> _Try it_
Look through the material below. Return exactly the lines from the one with "#### Information" through the one with "#### Warning", both included.

-- Information provided follows --

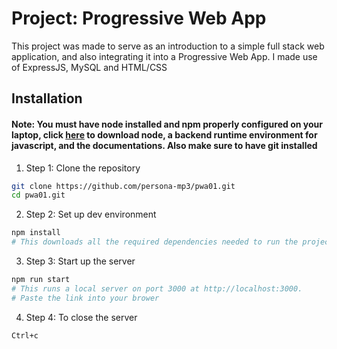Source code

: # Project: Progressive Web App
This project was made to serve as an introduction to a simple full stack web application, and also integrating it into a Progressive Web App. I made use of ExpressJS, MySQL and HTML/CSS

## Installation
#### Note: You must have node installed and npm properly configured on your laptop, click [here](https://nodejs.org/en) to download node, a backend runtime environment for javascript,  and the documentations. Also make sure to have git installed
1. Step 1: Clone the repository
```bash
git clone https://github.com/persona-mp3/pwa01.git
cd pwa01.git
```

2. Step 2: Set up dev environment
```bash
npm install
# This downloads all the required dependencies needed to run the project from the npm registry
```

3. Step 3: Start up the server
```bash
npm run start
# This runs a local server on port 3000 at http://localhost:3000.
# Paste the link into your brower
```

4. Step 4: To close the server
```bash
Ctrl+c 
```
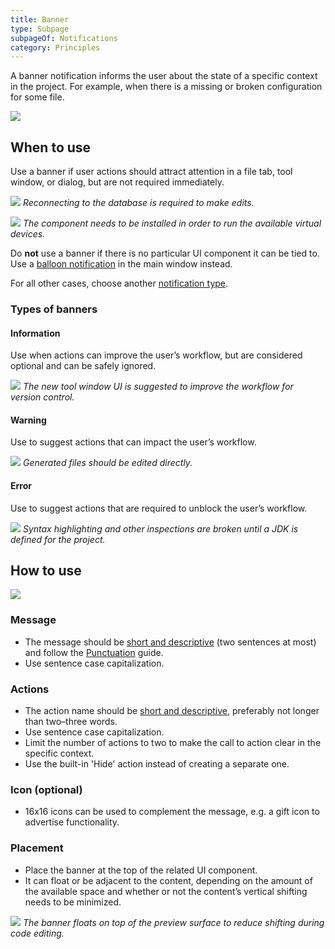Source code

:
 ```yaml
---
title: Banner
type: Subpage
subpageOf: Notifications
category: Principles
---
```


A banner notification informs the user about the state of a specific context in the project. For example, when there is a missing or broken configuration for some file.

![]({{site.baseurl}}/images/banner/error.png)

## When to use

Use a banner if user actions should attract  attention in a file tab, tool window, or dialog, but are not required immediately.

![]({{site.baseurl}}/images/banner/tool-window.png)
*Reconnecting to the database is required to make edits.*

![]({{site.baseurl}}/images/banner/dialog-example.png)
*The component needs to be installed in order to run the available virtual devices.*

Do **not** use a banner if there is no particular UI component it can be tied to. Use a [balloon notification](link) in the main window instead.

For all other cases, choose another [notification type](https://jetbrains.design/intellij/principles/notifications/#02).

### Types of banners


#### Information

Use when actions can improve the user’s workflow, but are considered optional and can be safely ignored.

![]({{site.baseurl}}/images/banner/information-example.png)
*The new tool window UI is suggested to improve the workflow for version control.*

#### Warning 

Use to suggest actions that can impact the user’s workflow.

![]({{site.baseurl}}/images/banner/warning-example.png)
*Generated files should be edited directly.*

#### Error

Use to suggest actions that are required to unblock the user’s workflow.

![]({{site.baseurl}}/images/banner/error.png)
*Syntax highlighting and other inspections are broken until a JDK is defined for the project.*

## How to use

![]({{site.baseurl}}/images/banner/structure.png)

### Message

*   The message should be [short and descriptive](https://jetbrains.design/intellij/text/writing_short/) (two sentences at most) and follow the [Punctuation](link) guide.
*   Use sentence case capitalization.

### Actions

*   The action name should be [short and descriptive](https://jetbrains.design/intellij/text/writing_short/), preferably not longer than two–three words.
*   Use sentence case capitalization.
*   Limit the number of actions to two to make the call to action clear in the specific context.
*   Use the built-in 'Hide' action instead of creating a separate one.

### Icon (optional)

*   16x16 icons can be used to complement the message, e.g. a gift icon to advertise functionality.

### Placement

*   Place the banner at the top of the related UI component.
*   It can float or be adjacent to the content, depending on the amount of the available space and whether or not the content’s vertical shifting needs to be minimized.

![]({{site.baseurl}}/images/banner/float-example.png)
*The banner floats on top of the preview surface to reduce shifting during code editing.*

-- Information provided concluded --
-- Information provided follows --

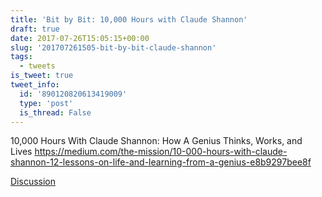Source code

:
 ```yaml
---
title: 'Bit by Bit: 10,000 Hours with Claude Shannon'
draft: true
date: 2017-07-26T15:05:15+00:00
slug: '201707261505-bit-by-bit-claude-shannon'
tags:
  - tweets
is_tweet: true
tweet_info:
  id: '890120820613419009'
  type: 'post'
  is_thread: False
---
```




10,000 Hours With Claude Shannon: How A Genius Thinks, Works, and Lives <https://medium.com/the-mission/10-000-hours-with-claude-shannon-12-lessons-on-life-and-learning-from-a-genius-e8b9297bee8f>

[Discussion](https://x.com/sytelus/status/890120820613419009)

-- Information provided concluded --

> _Solution_
#### Information

Use when actions can improve the user’s workflow, but are considered optional and can be safely ignored.

![]({{site.baseurl}}/images/banner/information-example.png)
*The new tool window UI is suggested to improve the workflow for version control.*

#### Warning 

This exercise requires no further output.